L'envie de verdure, de campagne, peut faire apprécier la moindre pâquerette qui pousse entre deux fissures de bitume ! En tant que citadine comme toi et n'étant que rarement à l'extérieur des villes, je suis capable de m'émerveiller sur la moindre fleur plantée bien ordonnée dans un espace ridiculement étroit et étouffé par un environnement encore moins naturel !
Tu le décris très bien, avec beaucoup de poésie, comme à ton habitude !
alors, que "la compagnie des roses vous présente ses honneurs" Brigitte.

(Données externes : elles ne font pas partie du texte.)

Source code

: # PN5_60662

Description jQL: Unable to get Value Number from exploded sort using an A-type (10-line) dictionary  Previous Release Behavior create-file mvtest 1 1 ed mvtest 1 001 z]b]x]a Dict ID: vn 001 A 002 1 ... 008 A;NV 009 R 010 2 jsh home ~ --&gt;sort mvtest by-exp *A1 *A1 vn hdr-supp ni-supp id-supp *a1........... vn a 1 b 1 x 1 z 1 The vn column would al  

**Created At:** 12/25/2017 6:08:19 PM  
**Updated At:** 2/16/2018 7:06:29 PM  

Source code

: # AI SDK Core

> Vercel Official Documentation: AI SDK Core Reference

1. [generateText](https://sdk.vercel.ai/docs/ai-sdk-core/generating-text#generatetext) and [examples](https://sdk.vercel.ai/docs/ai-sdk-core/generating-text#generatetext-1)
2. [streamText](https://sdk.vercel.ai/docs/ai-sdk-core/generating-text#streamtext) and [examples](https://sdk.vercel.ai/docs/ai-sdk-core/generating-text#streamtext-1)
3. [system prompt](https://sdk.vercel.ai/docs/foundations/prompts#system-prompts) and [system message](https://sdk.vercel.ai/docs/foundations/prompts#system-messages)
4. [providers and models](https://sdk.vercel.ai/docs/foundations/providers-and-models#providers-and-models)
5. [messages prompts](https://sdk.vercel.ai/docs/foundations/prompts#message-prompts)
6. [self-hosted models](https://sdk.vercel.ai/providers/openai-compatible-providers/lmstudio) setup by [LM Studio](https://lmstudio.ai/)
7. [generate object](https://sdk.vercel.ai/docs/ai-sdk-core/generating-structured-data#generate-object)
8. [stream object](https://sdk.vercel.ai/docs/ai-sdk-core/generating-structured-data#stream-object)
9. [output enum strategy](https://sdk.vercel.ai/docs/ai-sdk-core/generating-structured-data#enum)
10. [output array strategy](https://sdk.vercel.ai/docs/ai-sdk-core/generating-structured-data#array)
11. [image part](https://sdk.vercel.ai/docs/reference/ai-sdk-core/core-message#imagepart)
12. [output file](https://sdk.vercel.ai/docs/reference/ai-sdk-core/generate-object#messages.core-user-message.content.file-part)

Avant-hier, dans la fine pluie tombant sur le macadam chaud, j'ai assez longtemps cherché à photographier une odeur.
Je n'y suis pas arrivé.
Il faut sans doute qu'un nombre conséquent de conditions soient réunies.
Vous ne sentez pas?
une odeur prenante cependant
je m'y suis laissé prendre et charmer
une infime modification de leur humeur...
c'est donc cela le miracle inconscient!
plonger dans le jardin des autres c'est interessant
modification de l'humeur, tout à fait juste et judicieusement rendue (et le salon ouvert sur la nuit fait penser au château de la bête où il ne fallait surtout pas cueillir de roses)
Il suffit d'un peu d'imagination ! Je la reçois par ma fenêtre ouverte sur mon jardin humide.